Of the lines below, write out exactly those from the line with "## -description" through the line with "Add the new", both included, and skip the rest.

BEGIN

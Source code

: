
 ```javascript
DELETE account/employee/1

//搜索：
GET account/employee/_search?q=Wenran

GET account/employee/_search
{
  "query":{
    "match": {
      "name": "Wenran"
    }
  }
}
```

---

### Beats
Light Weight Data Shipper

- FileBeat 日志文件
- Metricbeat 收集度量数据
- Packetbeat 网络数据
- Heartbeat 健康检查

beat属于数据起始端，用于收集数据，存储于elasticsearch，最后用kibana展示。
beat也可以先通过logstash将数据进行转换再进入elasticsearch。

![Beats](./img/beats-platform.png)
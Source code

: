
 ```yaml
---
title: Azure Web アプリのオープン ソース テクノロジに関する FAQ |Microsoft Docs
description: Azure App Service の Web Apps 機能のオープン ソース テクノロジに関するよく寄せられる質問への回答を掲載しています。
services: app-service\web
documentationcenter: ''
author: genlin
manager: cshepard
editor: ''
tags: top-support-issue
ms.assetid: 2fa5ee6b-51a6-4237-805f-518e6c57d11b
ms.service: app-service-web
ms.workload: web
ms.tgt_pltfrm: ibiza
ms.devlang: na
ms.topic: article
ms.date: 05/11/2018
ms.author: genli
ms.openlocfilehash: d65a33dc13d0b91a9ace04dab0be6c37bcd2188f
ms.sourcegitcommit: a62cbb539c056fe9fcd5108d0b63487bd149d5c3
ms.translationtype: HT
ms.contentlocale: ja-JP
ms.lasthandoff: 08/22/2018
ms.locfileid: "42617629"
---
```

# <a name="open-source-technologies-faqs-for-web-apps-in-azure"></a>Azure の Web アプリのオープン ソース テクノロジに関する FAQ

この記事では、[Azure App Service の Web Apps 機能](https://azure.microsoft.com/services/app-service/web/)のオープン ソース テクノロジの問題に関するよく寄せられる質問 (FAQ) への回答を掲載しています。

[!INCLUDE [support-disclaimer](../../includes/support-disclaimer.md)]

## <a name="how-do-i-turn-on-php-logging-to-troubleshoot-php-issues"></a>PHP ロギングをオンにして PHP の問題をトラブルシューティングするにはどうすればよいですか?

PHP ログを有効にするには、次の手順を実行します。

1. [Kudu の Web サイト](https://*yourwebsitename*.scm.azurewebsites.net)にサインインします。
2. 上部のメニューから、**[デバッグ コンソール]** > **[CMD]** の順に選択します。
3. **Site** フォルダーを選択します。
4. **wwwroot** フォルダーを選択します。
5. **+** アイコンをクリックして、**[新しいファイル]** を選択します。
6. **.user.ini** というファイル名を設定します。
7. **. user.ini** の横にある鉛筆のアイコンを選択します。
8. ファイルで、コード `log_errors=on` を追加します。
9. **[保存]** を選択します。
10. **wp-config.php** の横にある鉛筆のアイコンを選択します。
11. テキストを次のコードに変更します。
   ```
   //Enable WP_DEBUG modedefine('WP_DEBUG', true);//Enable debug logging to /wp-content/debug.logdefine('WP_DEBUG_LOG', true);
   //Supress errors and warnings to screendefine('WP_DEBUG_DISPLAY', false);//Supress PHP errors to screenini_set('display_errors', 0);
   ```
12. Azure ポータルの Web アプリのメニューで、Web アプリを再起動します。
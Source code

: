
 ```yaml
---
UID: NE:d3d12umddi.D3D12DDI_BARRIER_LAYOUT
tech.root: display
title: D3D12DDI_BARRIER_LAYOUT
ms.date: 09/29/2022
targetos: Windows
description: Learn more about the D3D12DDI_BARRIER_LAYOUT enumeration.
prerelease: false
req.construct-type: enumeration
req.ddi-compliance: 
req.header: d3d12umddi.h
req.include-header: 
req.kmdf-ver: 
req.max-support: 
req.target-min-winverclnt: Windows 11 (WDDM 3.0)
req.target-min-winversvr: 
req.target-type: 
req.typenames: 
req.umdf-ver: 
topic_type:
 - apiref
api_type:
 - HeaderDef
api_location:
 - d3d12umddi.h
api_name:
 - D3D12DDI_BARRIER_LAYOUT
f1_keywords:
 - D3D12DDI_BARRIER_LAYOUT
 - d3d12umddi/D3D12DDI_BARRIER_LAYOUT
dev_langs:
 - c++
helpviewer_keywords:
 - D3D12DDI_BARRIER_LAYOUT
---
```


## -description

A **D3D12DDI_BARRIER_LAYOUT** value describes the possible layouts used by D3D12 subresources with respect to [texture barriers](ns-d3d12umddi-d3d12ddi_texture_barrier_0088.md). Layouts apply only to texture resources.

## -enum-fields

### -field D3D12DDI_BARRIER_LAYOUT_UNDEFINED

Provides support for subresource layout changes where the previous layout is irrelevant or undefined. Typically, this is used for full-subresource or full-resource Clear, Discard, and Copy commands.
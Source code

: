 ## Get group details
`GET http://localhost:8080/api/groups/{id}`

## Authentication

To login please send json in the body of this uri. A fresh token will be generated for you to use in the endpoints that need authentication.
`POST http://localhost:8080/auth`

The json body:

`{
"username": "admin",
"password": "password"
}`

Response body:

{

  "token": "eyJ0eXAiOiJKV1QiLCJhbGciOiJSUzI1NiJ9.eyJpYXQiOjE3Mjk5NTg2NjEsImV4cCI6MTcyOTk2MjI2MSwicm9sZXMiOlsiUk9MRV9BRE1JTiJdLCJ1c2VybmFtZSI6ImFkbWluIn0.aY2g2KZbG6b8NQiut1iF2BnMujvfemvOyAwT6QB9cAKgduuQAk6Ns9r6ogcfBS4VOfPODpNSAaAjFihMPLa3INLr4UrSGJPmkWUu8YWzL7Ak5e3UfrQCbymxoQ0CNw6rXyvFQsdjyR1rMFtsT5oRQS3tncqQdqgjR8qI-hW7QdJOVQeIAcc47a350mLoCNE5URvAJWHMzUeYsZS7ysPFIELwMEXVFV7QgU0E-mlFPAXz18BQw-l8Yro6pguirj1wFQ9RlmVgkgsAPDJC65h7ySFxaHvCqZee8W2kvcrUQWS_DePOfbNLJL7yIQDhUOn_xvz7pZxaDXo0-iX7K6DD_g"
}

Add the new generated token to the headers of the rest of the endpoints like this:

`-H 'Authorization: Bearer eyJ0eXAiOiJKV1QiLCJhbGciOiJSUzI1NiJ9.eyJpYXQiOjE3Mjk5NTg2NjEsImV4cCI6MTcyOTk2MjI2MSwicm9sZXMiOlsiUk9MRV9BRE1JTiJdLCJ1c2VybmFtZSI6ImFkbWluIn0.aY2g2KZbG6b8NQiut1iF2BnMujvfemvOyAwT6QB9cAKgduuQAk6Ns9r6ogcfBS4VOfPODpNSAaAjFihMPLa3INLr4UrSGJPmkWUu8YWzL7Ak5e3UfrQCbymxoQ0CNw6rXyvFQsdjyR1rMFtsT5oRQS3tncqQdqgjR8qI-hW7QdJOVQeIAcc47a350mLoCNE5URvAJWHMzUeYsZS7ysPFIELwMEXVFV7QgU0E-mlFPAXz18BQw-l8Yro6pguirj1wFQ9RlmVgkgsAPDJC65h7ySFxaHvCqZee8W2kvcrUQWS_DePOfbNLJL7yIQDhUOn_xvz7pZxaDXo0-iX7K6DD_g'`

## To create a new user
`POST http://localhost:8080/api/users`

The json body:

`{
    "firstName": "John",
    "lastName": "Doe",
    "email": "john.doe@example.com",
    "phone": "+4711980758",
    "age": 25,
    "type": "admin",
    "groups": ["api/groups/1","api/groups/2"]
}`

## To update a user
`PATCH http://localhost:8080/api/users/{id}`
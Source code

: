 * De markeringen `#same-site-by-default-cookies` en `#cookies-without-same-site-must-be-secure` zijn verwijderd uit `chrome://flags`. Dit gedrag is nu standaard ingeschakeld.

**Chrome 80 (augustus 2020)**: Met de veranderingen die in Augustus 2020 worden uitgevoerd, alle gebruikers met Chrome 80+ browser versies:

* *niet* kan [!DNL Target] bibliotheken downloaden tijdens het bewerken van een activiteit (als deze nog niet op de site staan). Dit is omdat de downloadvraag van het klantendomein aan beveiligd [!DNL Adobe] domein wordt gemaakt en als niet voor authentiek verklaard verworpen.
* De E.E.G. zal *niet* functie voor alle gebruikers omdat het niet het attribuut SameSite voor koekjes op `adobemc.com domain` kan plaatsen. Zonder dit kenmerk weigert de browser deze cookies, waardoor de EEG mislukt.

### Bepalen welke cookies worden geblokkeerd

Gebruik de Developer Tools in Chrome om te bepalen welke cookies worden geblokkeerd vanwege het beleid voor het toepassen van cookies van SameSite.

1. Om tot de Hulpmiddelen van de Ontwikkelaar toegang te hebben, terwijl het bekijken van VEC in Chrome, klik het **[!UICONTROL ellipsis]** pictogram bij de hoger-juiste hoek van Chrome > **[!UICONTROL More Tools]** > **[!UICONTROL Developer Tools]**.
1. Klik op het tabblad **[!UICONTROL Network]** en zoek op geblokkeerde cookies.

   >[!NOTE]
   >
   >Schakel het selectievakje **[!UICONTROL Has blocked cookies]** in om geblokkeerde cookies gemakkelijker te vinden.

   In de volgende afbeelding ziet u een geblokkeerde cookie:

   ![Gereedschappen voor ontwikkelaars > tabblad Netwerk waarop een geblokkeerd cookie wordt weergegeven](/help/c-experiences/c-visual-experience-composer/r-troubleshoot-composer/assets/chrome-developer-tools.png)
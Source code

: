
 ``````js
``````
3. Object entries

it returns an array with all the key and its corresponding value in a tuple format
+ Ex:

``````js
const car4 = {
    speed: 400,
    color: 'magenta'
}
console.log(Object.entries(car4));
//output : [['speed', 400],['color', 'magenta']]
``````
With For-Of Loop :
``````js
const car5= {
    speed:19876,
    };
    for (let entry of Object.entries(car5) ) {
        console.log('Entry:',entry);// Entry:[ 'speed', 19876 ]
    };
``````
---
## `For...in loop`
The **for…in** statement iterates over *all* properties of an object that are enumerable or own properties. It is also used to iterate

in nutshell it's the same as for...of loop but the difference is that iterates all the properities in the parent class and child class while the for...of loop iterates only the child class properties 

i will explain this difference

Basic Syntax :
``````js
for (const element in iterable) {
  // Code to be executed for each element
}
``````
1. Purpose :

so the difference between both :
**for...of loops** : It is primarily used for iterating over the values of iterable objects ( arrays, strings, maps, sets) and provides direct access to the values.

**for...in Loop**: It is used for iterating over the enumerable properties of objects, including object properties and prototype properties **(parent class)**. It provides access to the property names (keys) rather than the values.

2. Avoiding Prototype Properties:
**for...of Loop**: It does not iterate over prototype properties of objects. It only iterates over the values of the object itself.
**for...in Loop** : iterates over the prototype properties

END

* [OUTPUT OF THE EXERCISE]
## -description

A **D3D12DDI_BARRIER_LAYOUT** value describes the possible layouts used by D3D12 subresources with respect to [texture barriers](ns-d3d12umddi-d3d12ddi_texture_barrier_0088.md). Layouts apply only to texture resources.

## -enum-fields

### -field D3D12DDI_BARRIER_LAYOUT_UNDEFINED

Provides support for subresource layout changes where the previous layout is irrelevant or undefined. Typically, this is used for full-subresource or full-resource Clear, Discard, and Copy commands.
Source code

: ## Get group details
`GET http://localhost:8080/api/groups/{id}`

## Authentication

To login please send json in the body of this uri. A fresh token will be generated for you to use in the endpoints that need authentication.
`POST http://localhost:8080/auth`

The json body:

`{
"username": "admin",
"password": "password"
}`

Response body:

{

  "token": "eyJ0eXAiOiJKV1QiLCJhbGciOiJSUzI1NiJ9.eyJpYXQiOjE3Mjk5NTg2NjEsImV4cCI6MTcyOTk2MjI2MSwicm9sZXMiOlsiUk9MRV9BRE1JTiJdLCJ1c2VybmFtZSI6ImFkbWluIn0.aY2g2KZbG6b8NQiut1iF2BnMujvfemvOyAwT6QB9cAKgduuQAk6Ns9r6ogcfBS4VOfPODpNSAaAjFihMPLa3INLr4UrSGJPmkWUu8YWzL7Ak5e3UfrQCbymxoQ0CNw6rXyvFQsdjyR1rMFtsT5oRQS3tncqQdqgjR8qI-hW7QdJOVQeIAcc47a350mLoCNE5URvAJWHMzUeYsZS7ysPFIELwMEXVFV7QgU0E-mlFPAXz18BQw-l8Yro6pguirj1wFQ9RlmVgkgsAPDJC65h7ySFxaHvCqZee8W2kvcrUQWS_DePOfbNLJL7yIQDhUOn_xvz7pZxaDXo0-iX7K6DD_g"
}

Add the new generated token to the headers of the rest of the endpoints like this:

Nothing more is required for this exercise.